* _Assigned task_
For the records below, count the lines containing the word "than" and reply with the number alone.
*** Information given ***
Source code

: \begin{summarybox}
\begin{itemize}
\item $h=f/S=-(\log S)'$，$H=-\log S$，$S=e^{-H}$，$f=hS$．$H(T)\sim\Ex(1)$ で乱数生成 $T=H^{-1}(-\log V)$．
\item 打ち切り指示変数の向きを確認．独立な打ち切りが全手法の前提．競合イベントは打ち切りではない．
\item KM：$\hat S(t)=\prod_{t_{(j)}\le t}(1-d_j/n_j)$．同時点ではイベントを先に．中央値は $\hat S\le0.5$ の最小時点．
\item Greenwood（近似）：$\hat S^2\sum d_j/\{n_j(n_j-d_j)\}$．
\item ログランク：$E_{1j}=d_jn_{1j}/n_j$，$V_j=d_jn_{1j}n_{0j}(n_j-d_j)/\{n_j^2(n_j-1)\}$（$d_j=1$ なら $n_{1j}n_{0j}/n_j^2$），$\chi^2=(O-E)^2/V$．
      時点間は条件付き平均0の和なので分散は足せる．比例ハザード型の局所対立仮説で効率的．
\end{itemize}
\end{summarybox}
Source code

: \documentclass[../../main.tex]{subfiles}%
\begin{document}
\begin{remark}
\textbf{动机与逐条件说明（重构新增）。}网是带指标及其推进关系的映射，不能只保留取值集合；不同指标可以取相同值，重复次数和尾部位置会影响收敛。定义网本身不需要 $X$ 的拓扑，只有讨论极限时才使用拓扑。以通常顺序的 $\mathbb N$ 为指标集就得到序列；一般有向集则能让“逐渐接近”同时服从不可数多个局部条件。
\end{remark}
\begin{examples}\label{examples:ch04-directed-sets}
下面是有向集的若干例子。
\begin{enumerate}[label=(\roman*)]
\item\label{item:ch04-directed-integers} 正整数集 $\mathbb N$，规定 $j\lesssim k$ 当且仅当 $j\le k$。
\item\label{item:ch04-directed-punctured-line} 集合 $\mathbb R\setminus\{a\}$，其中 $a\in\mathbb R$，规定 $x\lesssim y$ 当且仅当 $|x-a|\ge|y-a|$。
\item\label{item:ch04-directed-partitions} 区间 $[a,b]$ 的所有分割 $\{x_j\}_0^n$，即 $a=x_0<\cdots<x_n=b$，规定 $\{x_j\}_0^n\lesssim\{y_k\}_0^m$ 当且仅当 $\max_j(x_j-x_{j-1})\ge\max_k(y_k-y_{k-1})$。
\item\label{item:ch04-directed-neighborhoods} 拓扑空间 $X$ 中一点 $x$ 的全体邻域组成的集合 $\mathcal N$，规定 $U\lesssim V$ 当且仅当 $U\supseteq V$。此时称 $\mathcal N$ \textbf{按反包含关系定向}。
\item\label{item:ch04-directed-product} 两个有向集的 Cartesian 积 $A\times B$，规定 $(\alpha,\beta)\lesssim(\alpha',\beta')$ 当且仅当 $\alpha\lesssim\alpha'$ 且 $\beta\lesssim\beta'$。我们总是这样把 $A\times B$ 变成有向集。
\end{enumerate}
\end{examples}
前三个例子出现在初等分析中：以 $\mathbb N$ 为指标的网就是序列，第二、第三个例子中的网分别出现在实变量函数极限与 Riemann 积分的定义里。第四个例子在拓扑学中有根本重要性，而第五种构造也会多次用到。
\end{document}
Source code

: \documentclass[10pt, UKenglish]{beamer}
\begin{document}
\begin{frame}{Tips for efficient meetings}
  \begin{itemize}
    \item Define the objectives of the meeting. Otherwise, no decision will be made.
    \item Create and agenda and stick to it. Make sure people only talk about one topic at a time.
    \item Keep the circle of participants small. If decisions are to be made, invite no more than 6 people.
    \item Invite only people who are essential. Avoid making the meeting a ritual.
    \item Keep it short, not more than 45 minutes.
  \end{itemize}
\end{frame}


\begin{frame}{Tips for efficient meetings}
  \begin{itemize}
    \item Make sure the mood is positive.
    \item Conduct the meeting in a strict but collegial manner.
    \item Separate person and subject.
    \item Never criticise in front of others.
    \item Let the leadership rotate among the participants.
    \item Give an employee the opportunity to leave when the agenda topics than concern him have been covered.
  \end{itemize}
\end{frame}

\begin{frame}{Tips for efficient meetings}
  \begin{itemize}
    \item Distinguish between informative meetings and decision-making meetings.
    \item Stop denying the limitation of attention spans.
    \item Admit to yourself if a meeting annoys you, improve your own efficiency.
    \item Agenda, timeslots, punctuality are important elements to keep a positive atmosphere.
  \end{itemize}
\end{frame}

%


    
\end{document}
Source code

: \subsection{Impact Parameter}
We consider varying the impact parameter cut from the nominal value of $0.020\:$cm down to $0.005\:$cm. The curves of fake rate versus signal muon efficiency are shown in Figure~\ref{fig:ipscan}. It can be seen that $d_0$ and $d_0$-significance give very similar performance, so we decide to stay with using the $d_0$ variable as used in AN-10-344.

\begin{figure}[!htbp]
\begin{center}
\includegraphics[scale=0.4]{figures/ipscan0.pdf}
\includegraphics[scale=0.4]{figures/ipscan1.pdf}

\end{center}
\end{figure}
*** End of Information given ***
* _Exercise output_
3